## To do:
The entries are to be output in full, word for word.

## Provided material:
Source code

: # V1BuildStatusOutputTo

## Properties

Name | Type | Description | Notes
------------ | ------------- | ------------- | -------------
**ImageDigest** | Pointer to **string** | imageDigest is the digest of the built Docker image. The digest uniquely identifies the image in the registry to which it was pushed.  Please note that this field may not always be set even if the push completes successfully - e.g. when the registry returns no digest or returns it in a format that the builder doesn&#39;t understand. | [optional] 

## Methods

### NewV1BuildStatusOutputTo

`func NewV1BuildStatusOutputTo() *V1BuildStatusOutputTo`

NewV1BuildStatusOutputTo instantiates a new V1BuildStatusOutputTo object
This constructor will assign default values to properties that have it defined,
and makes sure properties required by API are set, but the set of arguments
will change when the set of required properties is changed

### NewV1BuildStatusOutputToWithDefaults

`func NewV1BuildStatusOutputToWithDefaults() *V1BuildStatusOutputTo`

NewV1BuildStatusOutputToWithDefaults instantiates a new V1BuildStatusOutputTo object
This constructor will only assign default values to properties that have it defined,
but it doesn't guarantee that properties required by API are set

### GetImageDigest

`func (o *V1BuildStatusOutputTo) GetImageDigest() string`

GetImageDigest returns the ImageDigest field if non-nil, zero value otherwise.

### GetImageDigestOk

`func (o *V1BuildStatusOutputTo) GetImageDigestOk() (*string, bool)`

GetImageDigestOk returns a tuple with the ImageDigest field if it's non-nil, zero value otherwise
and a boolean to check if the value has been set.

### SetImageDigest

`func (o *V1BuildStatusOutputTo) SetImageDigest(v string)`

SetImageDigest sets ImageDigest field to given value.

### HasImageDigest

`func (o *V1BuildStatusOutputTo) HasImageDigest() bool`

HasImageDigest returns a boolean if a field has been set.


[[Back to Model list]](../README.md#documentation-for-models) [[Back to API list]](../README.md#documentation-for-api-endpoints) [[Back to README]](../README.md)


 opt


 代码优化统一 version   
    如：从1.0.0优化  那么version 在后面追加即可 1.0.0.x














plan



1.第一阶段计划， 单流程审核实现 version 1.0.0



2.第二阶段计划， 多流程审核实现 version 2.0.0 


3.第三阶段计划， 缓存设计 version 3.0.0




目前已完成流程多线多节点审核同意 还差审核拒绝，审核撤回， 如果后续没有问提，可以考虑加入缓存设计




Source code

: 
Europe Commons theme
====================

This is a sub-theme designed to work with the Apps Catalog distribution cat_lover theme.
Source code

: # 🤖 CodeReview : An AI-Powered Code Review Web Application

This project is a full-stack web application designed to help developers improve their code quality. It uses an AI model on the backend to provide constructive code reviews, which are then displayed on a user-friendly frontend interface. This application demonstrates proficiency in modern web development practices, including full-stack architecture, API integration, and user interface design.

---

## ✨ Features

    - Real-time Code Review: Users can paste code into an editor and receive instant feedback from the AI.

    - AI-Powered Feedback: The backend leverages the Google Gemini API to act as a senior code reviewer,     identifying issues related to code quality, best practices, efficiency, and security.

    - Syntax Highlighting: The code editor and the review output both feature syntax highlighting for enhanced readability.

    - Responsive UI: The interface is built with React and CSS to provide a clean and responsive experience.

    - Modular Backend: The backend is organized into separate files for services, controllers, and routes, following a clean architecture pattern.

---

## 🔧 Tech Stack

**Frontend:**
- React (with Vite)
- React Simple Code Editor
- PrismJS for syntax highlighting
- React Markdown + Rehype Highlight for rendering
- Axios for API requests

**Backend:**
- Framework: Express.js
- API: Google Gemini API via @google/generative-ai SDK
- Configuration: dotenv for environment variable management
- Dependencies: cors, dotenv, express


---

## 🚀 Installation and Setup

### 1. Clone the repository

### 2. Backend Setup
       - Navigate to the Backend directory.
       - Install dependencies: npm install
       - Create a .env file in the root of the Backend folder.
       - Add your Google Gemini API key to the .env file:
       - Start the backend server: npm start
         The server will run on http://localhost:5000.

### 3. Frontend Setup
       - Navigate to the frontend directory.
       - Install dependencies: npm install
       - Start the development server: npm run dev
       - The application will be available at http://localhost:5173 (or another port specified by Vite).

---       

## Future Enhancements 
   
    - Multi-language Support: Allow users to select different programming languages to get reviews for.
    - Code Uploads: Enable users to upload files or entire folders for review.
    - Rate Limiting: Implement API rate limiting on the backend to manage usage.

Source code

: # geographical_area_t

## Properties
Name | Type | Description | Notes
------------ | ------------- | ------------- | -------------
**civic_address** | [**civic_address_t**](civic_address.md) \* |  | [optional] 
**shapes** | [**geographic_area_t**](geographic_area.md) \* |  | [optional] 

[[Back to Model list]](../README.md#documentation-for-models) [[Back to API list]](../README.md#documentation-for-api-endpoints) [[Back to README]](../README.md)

## Response area:
Source code

: # V1BuildStatusOutputTo

## Properties

Name | Type | Description | Notes
------------ | ------------- | ------------- | -------------
**ImageDigest** | Pointer to **string** | imageDigest is the digest of the built Docker image. The digest uniquely identifies the image in the registry to which it was pushed.  Please note that this field may not always be set even if the push completes successfully - e.g. when the registry returns no digest or returns it in a format that the builder doesn&#39;t understand. | [optional] 

## Methods

### NewV1BuildStatusOutputTo

`func NewV1BuildStatusOutputTo() *V1BuildStatusOutputTo`

NewV1BuildStatusOutputTo instantiates a new V1BuildStatusOutputTo object
This constructor will assign default values to properties that have it defined,
and makes sure properties required by API are set, but the set of arguments
will change when the set of required properties is changed

### NewV1BuildStatusOutputToWithDefaults

`func NewV1BuildStatusOutputToWithDefaults() *V1BuildStatusOutputTo`

NewV1BuildStatusOutputToWithDefaults instantiates a new V1BuildStatusOutputTo object
This constructor will only assign default values to properties that have it defined,
but it doesn't guarantee that properties required by API are set

### GetImageDigest

`func (o *V1BuildStatusOutputTo) GetImageDigest() string`

GetImageDigest returns the ImageDigest field if non-nil, zero value otherwise.

### GetImageDigestOk

`func (o *V1BuildStatusOutputTo) GetImageDigestOk() (*string, bool)`

GetImageDigestOk returns a tuple with the ImageDigest field if it's non-nil, zero value otherwise
and a boolean to check if the value has been set.

### SetImageDigest

`func (o *V1BuildStatusOutputTo) SetImageDigest(v string)`

SetImageDigest sets ImageDigest field to given value.

### HasImageDigest

`func (o *V1BuildStatusOutputTo) HasImageDigest() bool`

HasImageDigest returns a boolean if a field has been set.


[[Back to Model list]](../README.md#documentation-for-models) [[Back to API list]](../README.md#documentation-for-api-endpoints) [[Back to README]](../README.md)


 opt


 代码优化统一 version   
    如：从1.0.0优化  那么version 在后面追加即可 1.0.0.x














plan



1.第一阶段计划， 单流程审核实现 version 1.0.0



2.第二阶段计划， 多流程审核实现 version 2.0.0 


3.第三阶段计划， 缓存设计 version 3.0.0




目前已完成流程多线多节点审核同意 还差审核拒绝，审核撤回， 如果后续没有问提，可以考虑加入缓存设计




Source code

: 
Europe Commons theme
====================

This is a sub-theme designed to work with the Apps Catalog distribution cat_lover theme.
Source code

: # 🤖 CodeReview : An AI-Powered Code Review Web Application

This project is a full-stack web application designed to help developers improve their code quality. It uses an AI model on the backend to provide constructive code reviews, which are then displayed on a user-friendly frontend interface. This application demonstrates proficiency in modern web development practices, including full-stack architecture, API integration, and user interface design.

---

## ✨ Features

    - Real-time Code Review: Users can paste code into an editor and receive instant feedback from the AI.

    - AI-Powered Feedback: The backend leverages the Google Gemini API to act as a senior code reviewer,     identifying issues related to code quality, best practices, efficiency, and security.

    - Syntax Highlighting: The code editor and the review output both feature syntax highlighting for enhanced readability.

    - Responsive UI: The interface is built with React and CSS to provide a clean and responsive experience.

    - Modular Backend: The backend is organized into separate files for services, controllers, and routes, following a clean architecture pattern.

---

## 🔧 Tech Stack

**Frontend:**
- React (with Vite)
- React Simple Code Editor
- PrismJS for syntax highlighting
- React Markdown + Rehype Highlight for rendering
- Axios for API requests

**Backend:**
- Framework: Express.js
- API: Google Gemini API via @google/generative-ai SDK
- Configuration: dotenv for environment variable management
- Dependencies: cors, dotenv, express


---

## 🚀 Installation and Setup

### 1. Clone the repository

### 2. Backend Setup
       - Navigate to the Backend directory.
       - Install dependencies: npm install
       - Create a .env file in the root of the Backend folder.
       - Add your Google Gemini API key to the .env file:
       - Start the backend server: npm start
         The server will run on http://localhost:5000.

### 3. Frontend Setup
       - Navigate to the frontend directory.
       - Install dependencies: npm install
       - Start the development server: npm run dev
       - The application will be available at http://localhost:5173 (or another port specified by Vite).

---       

## Future Enhancements 
   
    - Multi-language Support: Allow users to select different programming languages to get reviews for.
    - Code Uploads: Enable users to upload files or entire folders for review.
    - Rate Limiting: Implement API rate limiting on the backend to manage usage.

Source code

: # geographical_area_t

## Properties
Name | Type | Description | Notes
------------ | ------------- | ------------- | -------------
**civic_address** | [**civic_address_t**](civic_address.md) \* |  | [optional] 
**shapes** | [**geographic_area_t**](geographic_area.md) \* |  | [optional] 

[[Back to Model list]](../README.md#documentation-for-models) [[Back to API list]](../README.md#documentation-for-api-endpoints) [[Back to README]](../README.md)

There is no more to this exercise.